Figure 4.

Labeling hair follicle stem cells with inducible Cre reporters. These images demonstrate the diversity of reporters that can be used to target specific cell populations, including stem cells, within the hair follicle. (a) K14H2BGFP;tdTomato;Lgr5Cre^ER hair follicle and, directly below, a corresponding schematic describing the dual fluorescent reporter/Cre recombinase system. Upon Cre recombination, the fluorescent tag switches from nuclear green to cytoplasmic tomato (red). The cycling portion of the follicle is outlined (dotted line) and divided into bulge and hair germ, and all epithelial nuclei are in green.
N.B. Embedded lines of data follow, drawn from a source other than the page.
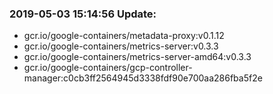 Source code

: ### 2019-05-03 15:14:56 Update:

- gcr.io/google-containers/metadata-proxy:v0.1.12
- gcr.io/google-containers/metrics-server:v0.3.3
- gcr.io/google-containers/metrics-server-amd64:v0.3.3
- gcr.io/google-containers/gcp-controller-manager:c0cb3ff2564945d3338fdf90e700aa286fba5f2e
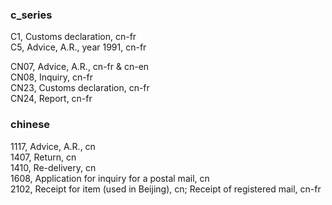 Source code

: ﻿<h3>c_series</h3>
<p>
C1, Customs declaration, cn-fr<br>
C5, Advice, A.R., year 1991, cn-fr
</p>

<p>
CN07, Advice, A.R., cn-fr & cn-en<br>
CN08, Inquiry, cn-fr<br>
CN23, Customs declaration, cn-fr<br>
CN24, Report, cn-fr
</p>

<h3>chinese</h3>
<p>
1117, Advice, A.R., cn<br>
1407, Return, cn</br>
1410, Re-delivery, cn<br>
1608, Application for inquiry for a postal mail, cn<br>
2102, Receipt for item (used in Beijing), cn; Receipt of registered mail, cn-fr<br>
</p> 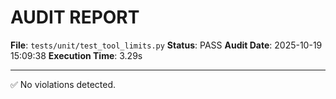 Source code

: # AUDIT REPORT

**File**: `tests/unit/test_tool_limits.py`
**Status**: PASS
**Audit Date**: 2025-10-19 15:09:38
**Execution Time**: 3.29s

---

✅ No violations detected.
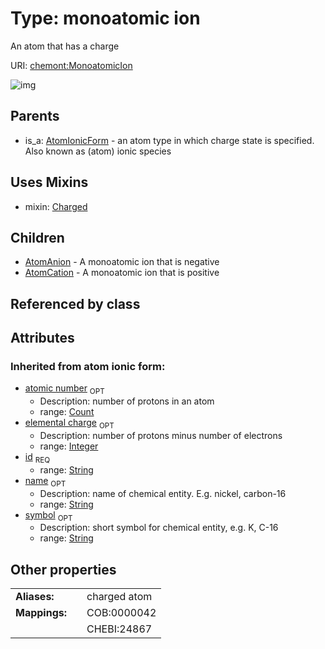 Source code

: 
# Type: monoatomic ion


An atom that has a charge

URI: [chemont:MonoatomicIon](http://w3id.org/chemontMonoatomicIon)


![img](http://yuml.me/diagram/nofunky;dir:TB/class/[MonoatomicIon&#124;elemental_charge(i):integer%20%3F;atomic_number(i):count%20%3F;symbol(i):string%20%3F;name(i):string%20%3F;id(i):string]uses%20-.->[Charged],[MonoatomicIon]^-[AtomCation],[MonoatomicIon]^-[AtomAnion],[AtomIonicForm]^-[MonoatomicIon],[Charged],[AtomIonicForm],[AtomCation],[AtomAnion])

## Parents

 *  is_a: [AtomIonicForm](AtomIonicForm.md) - an atom type in which charge state is specified. Also known as (atom) ionic species

## Uses Mixins

 *  mixin: [Charged](Charged.md)

## Children

 * [AtomAnion](AtomAnion.md) - A monoatomic ion that is negative
 * [AtomCation](AtomCation.md) - A monoatomic ion that is positive

## Referenced by class


## Attributes


### Inherited from atom ionic form:

 * [atomic number](atomic_number.md)  <sub>OPT</sub>
    * Description: number of protons in an atom
    * range: [Count](types/Count.md)
 * [elemental charge](elemental_charge.md)  <sub>OPT</sub>
    * Description: number of protons minus number of electrons
    * range: [Integer](types/Integer.md)
 * [id](id.md)  <sub>REQ</sub>
    * range: [String](types/String.md)
 * [name](name.md)  <sub>OPT</sub>
    * Description: name of chemical entity. E.g. nickel, carbon-16
    * range: [String](types/String.md)
 * [symbol](symbol.md)  <sub>OPT</sub>
    * Description: short symbol for chemical entity, e.g. K, C-16
    * range: [String](types/String.md)

## Other properties

|  |  |  |
| --- | --- | --- |
| **Aliases:** | | charged atom |
| **Mappings:** | | COB:0000042 |
|  | | CHEBI:24867 |

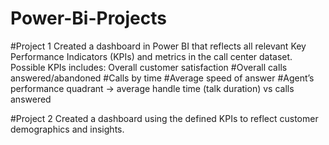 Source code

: # Power-Bi-Projects

#Project 1
Created a dashboard in Power BI that reflects all relevant Key Performance Indicators (KPIs) and metrics in the call center dataset.
Possible KPIs includes:
Overall customer satisfaction #Overall calls answered/abandoned #Calls by time #Average speed of answer #Agent’s performance quadrant -> average handle time (talk duration) vs calls answered

#Project 2
Created a dashboard using the defined KPIs to reflect customer demographics and insights.
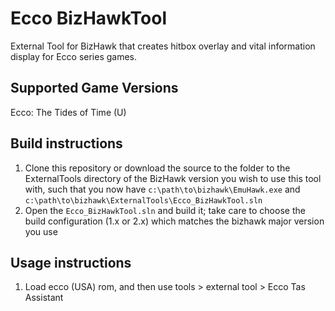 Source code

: # Ecco BizHawkTool
External Tool for BizHawk that creates hitbox overlay and vital information display for Ecco series games.

## Supported Game Versions
Ecco: The Tides of Time (U)

## Build instructions
1. Clone this repository or download the source to the folder to the ExternalTools directory of the BizHawk version you wish to use this tool with, such that you now have `c:\path\to\bizhawk\EmuHawk.exe` and `c:\path\to\bizhawk\ExternalTools\Ecco_BizHawkTool.sln`
2. Open the `Ecco_BizHawkTool.sln` and build it; take care to choose the build configuration (1.x or 2.x) which matches the bizhawk major version you use

## Usage instructions
1. Load ecco (USA) rom, and then use tools > external tool > Ecco Tas Assistant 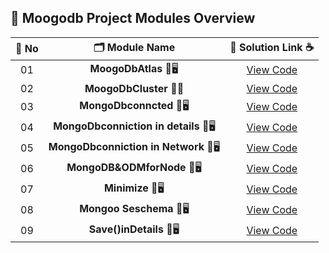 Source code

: ## 🧩 Moogodb Project Modules Overview

| 🔢 **No** | 🗂️ **Module Name**                | 🔗 **Solution Link** ☕ |
|:--------:|:----------------------------------:|:----------------------:|
| 01       | **MoogoDbAtlas** 🎨🖥️                  | [View Code](https://github.com/Sangram03/Hackthons-Ideas-used/blob/main/DataBase/MoogoDb/CreateNewMoogoDbAtlas.md) |
| 02       | **MoogoDbCluster** 🧠🔧                    | [View Code](https://github.com/Sangram03/Hackthons-Ideas-used/blob/main/DataBase/MoogoDb/CreateNewMoogoDbCluster.md) |
| 03       | **MongoDbconncted** 🎨🖥️                  | [View Code](https://github.com/Sangram03/Hackthons-Ideas-used/blob/main/DataBase/MoogoDb/MongoDbconncted.md) |
| 04       | **MongoDbconniction in details** 🎨🖥️                  | [View Code](https://github.com/Sangram03/Hackthons-Ideas-used/blob/main/DataBase/MoogoDb/MoogobdAtlasconnectionInDetails.md) |
| 05       | **MongoDbconniction in Network** 🎨🖥️                  | [View Code](https://github.com/Sangram03/Hackthons-Ideas-used/blob/main/DataBase/MoogoDb/CreateNetWorkportal.md) |
| 06       | **MongoDB&ODMforNode** 🎨🖥️                  | [View Code](https://github.com/Sangram03/Hackthons-Ideas-used/blob/main/DataBase/MoogoDb/MongoDB&ODMforNode.md) |
| 07       | **Minimize** 🎨🖥️                  | [View Code](https://github.com/Sangram03/Hackthons-Ideas-used/blob/main/DataBase/MoogoDb/Minimize.md) |
| 08       | **Mongoo Seschema** 🎨🖥️                  | [View Code](https://github.com/Sangram03/Hackthons-Ideas-used/blob/main/DataBase/MoogoDb/MongooSeschema.md) |
| 09       | **Save()inDetails** 🎨🖥️                  | [View Code](https://github.com/Sangram03/Hackthons-Ideas-used/blob/main/DataBase/MoogoDb/Save()inDetails.md) |
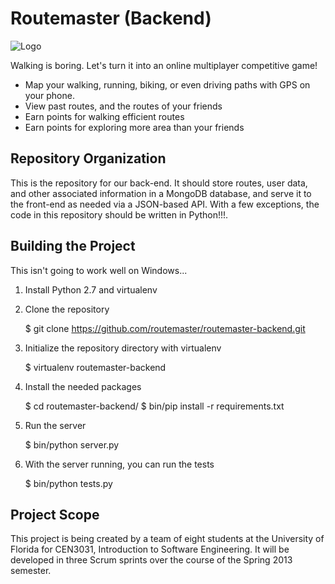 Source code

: Routemaster (Backend)
=====================

![Logo](https://www.cise.ufl.edu/~woodruff/routemaster/logo_small.png)

Walking is boring. Let's turn it into an online multiplayer competitive game!

- Map your walking, running, biking, or even driving paths with GPS on your
  phone.
- View past routes, and the routes of your friends
- Earn points for walking efficient routes
- Earn points for exploring more area than your friends

Repository Organization
-----------------------

This is the repository for our back-end. It should store routes, user data, and
other associated information in a MongoDB database, and serve it to the
front-end as needed via a JSON-based API. With a few exceptions, the code in
this repository should be written in Python!!!.

Building the Project
--------------------

This isn't going to work well on Windows...

1. Install Python 2.7 and virtualenv

2. Clone the repository

    $ git clone https://github.com/routemaster/routemaster-backend.git

3. Initialize the repository directory with virtualenv

    $ virtualenv routemaster-backend

4. Install the needed packages

    $ cd routemaster-backend/
    $ bin/pip install -r requirements.txt

3. Run the server

    $ bin/python server.py

4. With the server running, you can run the tests

    $ bin/python tests.py

Project Scope
-------------

This project is being created by a team of eight students at the University of
Florida for CEN3031, Introduction to Software Engineering. It will be developed
in three Scrum sprints over the course of the Spring 2013 semester.
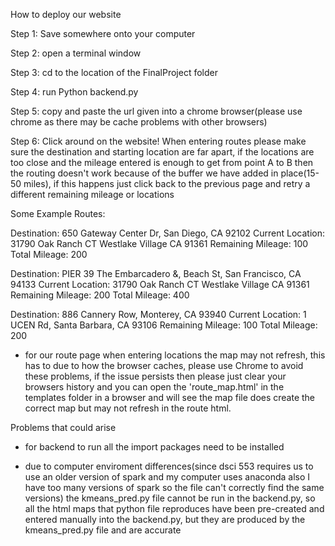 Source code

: How to deploy our website

Step 1: Save somewhere onto your computer

Step 2: open a terminal window

Step 3: cd to the location of the FinalProject folder

Step 4: run Python backend.py

Step 5: copy and paste the url given into a chrome browser(please use chrome as there may be cache problems with other browsers)

Step 6: Click around on the website! When entering routes please make sure the destination and starting location are far apart, if the locations are too close and the mileage entered is enough to get from point A to B then the routing doesn't work because of the buffer we have added in place(15-50 miles), if this happens just click back to the previous page and retry a different remaining mileage or locations

Some Example Routes:

Destination: 650 Gateway Center Dr, San Diego, CA 92102
Current Location: 31790 Oak Ranch CT Westlake Village CA 91361
Remaining Mileage: 100
Total Mileage: 200

Destination: PIER 39 The Embarcadero &, Beach St, San Francisco, CA 94133
Current Location: 31790 Oak Ranch CT Westlake Village CA 91361
Remaining Mileage: 200
Total Mileage: 400

Destination: 886 Cannery Row, Monterey, CA 93940
Current Location: 1 UCEN Rd, Santa Barbara, CA 93106
Remaining Mileage: 100
Total Mileage: 200

- for our route page when entering locations the map may not refresh, this has to due to how the browser caches, please use Chrome to avoid these problems, if the issue persists then please just clear your browsers history and you can open the 'route_map.html' in the templates folder in a browser and will see the map file does create the correct map but may not refresh in the route html.


Problems that could arise

- for backend to run all the import packages need to be installed

- due to computer enviroment differences(since dsci 553 requires us to use an older version of spark and my computer uses anaconda also I have too many versions of spark so the file can't correctly find the same versions) the kmeans_pred.py file cannot be run in the backend.py, so all the html maps that python file reproduces have been pre-created and entered manually into the backend.py, but they are produced by the kmeans_pred.py file and are accurate 


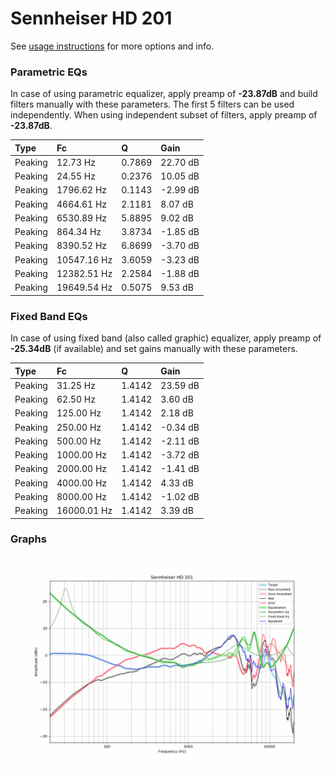 # Sennheiser HD 201
See [usage instructions](https://github.com/jaakkopasanen/AutoEq#usage) for more options and info.

### Parametric EQs
In case of using parametric equalizer, apply preamp of **-23.87dB** and build filters manually
with these parameters. The first 5 filters can be used independently.
When using independent subset of filters, apply preamp of **-23.87dB**.

| Type    | Fc          |      Q | Gain     |
|:--------|:------------|:-------|:---------|
| Peaking | 12.73 Hz    | 0.7869 | 22.70 dB |
| Peaking | 24.55 Hz    | 0.2376 | 10.05 dB |
| Peaking | 1796.62 Hz  | 0.1143 | -2.99 dB |
| Peaking | 4664.61 Hz  | 2.1181 | 8.07 dB  |
| Peaking | 6530.89 Hz  | 5.8895 | 9.02 dB  |
| Peaking | 864.34 Hz   | 3.8734 | -1.85 dB |
| Peaking | 8390.52 Hz  | 6.8699 | -3.70 dB |
| Peaking | 10547.16 Hz | 3.6059 | -3.23 dB |
| Peaking | 12382.51 Hz | 2.2584 | -1.88 dB |
| Peaking | 19649.54 Hz | 0.5075 | 9.53 dB  |

### Fixed Band EQs
In case of using fixed band (also called graphic) equalizer, apply preamp of **-25.34dB**
(if available) and set gains manually with these parameters.

| Type    | Fc          |      Q | Gain     |
|:--------|:------------|:-------|:---------|
| Peaking | 31.25 Hz    | 1.4142 | 23.59 dB |
| Peaking | 62.50 Hz    | 1.4142 | 3.60 dB  |
| Peaking | 125.00 Hz   | 1.4142 | 2.18 dB  |
| Peaking | 250.00 Hz   | 1.4142 | -0.34 dB |
| Peaking | 500.00 Hz   | 1.4142 | -2.11 dB |
| Peaking | 1000.00 Hz  | 1.4142 | -3.72 dB |
| Peaking | 2000.00 Hz  | 1.4142 | -1.41 dB |
| Peaking | 4000.00 Hz  | 1.4142 | 4.33 dB  |
| Peaking | 8000.00 Hz  | 1.4142 | -1.02 dB |
| Peaking | 16000.01 Hz | 1.4142 | 3.39 dB  |

### Graphs
![](./Sennheiser%20HD%20201.png) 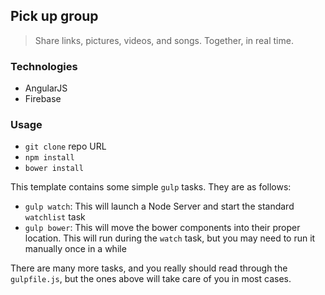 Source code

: ## Pick up group

> Share links, pictures, videos, and songs. Together, in real time.

### Technologies

- AngularJS
- Firebase

### Usage

- `git clone` repo URL
- `npm install`
- `bower install`

This template contains some simple `gulp` tasks. They are as follows:


- `gulp watch`: This will launch a Node Server and start the standard `watchlist` task
- `gulp bower`: This will move the bower components into their proper location. This will run during the `watch` task, but you may need to run it manually once in a while

There are many more tasks, and you really should read through the `gulpfile.js`, but the ones above will take care of you in most cases.

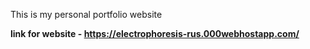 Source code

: This is my personal portfolio website

**link for website - https://electrophoresis-rus.000webhostapp.com/**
A single tdTomato Cre-recombined epithelial cell is in red. (b) mTmG;K19Cre^ER hair follicle and, directly below, a corresponding schematic explaining the mTmG/Cre recombinase system. The cycling portion of the follicle is outlined (dotted line) and divided into bulge, hair germ and dermal papilla. All epithelial nuclei contain a red membrane label, and the single Cre-recombined cell contains a green membrane label. Both images demonstrate single-cell labeling as a result of low induction of the Cre recombinase system through administration of a low dose of tamoxifen. Scale bars, 20 μm. All studies and procedures involving animal subjects were approved by the Institutional Animal Care and Use Committee at the Yale University School of Medicine and conducted in accordance with the approved animal handling protocol.